Deployment Considerations#
MIG functionality is provided as part of the NVIDIA GPU driver. The minimum driver version are given below:
GPU |
CUDA Version |
NVIDIA Driver Version |
|---|---|---|
A100 / A30 |
CUDA 11 |
R525 (>= 525.53) or later |
H100 / H200 |
CUDA 12 |
R450 (>= 450.80.02) or later |
B200 |
CUDA 12 |
R570 (>= 570.133.20) or later |
RTX PRO 6000 Blackwell (All editions) RTX PRO 5000 Blackwell |
CUDA 12 |
R575 (>= 575.51.03) or later |
System Considerations#
The following system considerations are relevant for when the GPU is in MIG mode.

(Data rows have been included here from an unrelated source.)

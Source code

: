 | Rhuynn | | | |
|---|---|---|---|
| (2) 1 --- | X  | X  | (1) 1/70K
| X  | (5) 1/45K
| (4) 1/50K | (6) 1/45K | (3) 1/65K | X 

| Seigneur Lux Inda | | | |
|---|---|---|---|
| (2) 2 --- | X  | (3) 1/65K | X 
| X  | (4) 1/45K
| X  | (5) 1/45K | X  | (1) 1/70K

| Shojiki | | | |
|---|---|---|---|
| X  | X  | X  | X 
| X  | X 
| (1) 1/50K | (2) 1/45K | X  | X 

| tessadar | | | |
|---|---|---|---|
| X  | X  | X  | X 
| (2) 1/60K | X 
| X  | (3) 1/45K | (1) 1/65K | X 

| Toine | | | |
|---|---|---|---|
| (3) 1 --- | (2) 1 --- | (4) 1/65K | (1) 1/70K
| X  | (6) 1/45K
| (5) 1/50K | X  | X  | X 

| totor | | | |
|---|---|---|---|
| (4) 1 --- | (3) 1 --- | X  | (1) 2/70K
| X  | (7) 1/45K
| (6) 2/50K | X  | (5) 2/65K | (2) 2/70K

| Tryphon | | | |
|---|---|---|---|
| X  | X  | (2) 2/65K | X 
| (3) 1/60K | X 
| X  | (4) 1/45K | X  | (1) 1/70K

MIG is supported only on Linux operating system distributions supported by CUDA. It is also recommended to use the latest NVIDIA Datacenter Linux. Refer to the quick start guide.
Note
Also note the device nodes and
nvidia-capabilitiesfor exposing the MIG devices. The/procmechanism for system-level interfaces is deprecated as of 450.51.06 and it is recommended to use the/devbased system-level interface for controlling access mechanisms of MIG devices through cgroups. This functionality is available starting with 450.80.02+ drivers.Supported configurations include:
Bare-metal, including containers
GPU pass-through virtualization to Linux guests on top of supported hypervisors
vGPU on top of supported hypervisors
MIG allows multiple vGPUs (and thereby VMs) to run in parallel on a single A100, while preserving the isolation guarantees that vGPU provides. For more information on GPU partitioning using vGPU and MIG, refer to the technical brief.

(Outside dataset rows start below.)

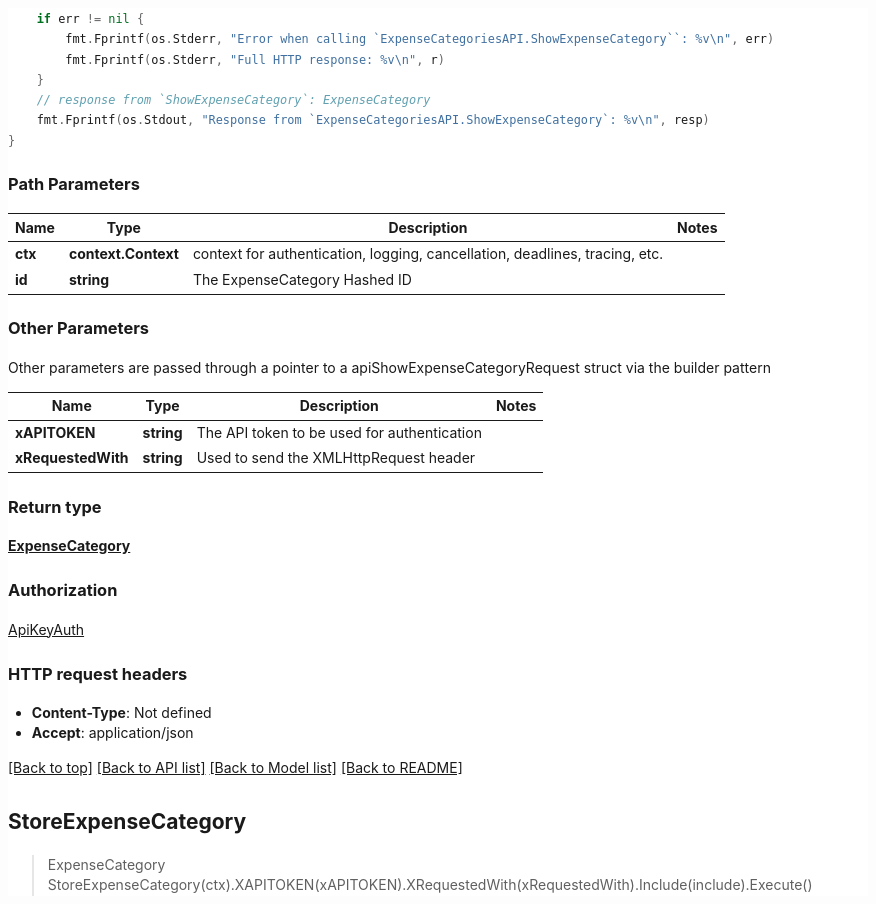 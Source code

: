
 ```go
	if err != nil {
		fmt.Fprintf(os.Stderr, "Error when calling `ExpenseCategoriesAPI.ShowExpenseCategory``: %v\n", err)
		fmt.Fprintf(os.Stderr, "Full HTTP response: %v\n", r)
	}
	// response from `ShowExpenseCategory`: ExpenseCategory
	fmt.Fprintf(os.Stdout, "Response from `ExpenseCategoriesAPI.ShowExpenseCategory`: %v\n", resp)
}
```

### Path Parameters


Name | Type | Description  | Notes
------------- | ------------- | ------------- | -------------
**ctx** | **context.Context** | context for authentication, logging, cancellation, deadlines, tracing, etc.
**id** | **string** | The ExpenseCategory Hashed ID | 

### Other Parameters

Other parameters are passed through a pointer to a apiShowExpenseCategoryRequest struct via the builder pattern


Name | Type | Description  | Notes
------------- | ------------- | ------------- | -------------
 **xAPITOKEN** | **string** | The API token to be used for authentication | 
 **xRequestedWith** | **string** | Used to send the XMLHttpRequest header | 


### Return type

[**ExpenseCategory**](ExpenseCategory.md)

### Authorization

[ApiKeyAuth](../README.md#ApiKeyAuth)

### HTTP request headers

- **Content-Type**: Not defined
- **Accept**: application/json

[[Back to top]](#) [[Back to API list]](../README.md#documentation-for-api-endpoints)
[[Back to Model list]](../README.md#documentation-for-models)
[[Back to README]](../README.md)


## StoreExpenseCategory

> ExpenseCategory StoreExpenseCategory(ctx).XAPITOKEN(xAPITOKEN).XRequestedWith(xRequestedWith).Include(include).Execute()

Setting MIG mode on the A100/A30 requires a GPU reset (and thus super-user privileges). Once the GPU is in MIG mode, instance management is then dynamic. Note that the setting is on a per-GPU basis.
On NVIDIA Ampere architecture GPUs, similar to ECC mode, MIG mode setting is persistent across reboots until the user toggles the setting explicitly
All daemons holding handles on driver modules need to be stopped before MIG enablement.
This is true for systems such as DGX which may be running system health monitoring services such as nvsm or GPU health monitoring or telemetry services such as DCGM.
Toggling MIG mode requires the
CAP_SYS_ADMINcapability. Other MIG management, such as creating and destroying instances, requires superuser by default, but can be delegated to non-privileged users by adjusting permissions to MIG capabilities in/proc/.
Application Considerations#
Users should note the following considerations when the GPU is in MIG mode:
No graphics APIs are supported (for example, OpenGL, Vulkan and so on). The exception to this is RTX Pro 6000 Blackwell GPUs where certain MIG profiles support graphics.
With driver R570, Only P2P between MIG instances on the same GPU is supported. P2P between MIG instances on different GPUs, or between MIG instances to non-MIG mode GPU devices are not supported.
CUDA IPC across GPU instances is not supported. CUDA IPC across Compute instances is supported.
CUDA debugging (e.g. using cuda-gdb) and memory/race checking (for example, using cuda-memcheck or compute-sanitizer) is supported.
CUDA MPS is supported on top of MIG. The only limitation is that the maximum number of clients (48) is lowered proportionally to the Compute Instance size.
GPUDirect RDMA is supported when used from GPU Instances.
NCCL is currently not supported with MIG.
Profiling of shared GPU resources is not supported, This is an existing limitation.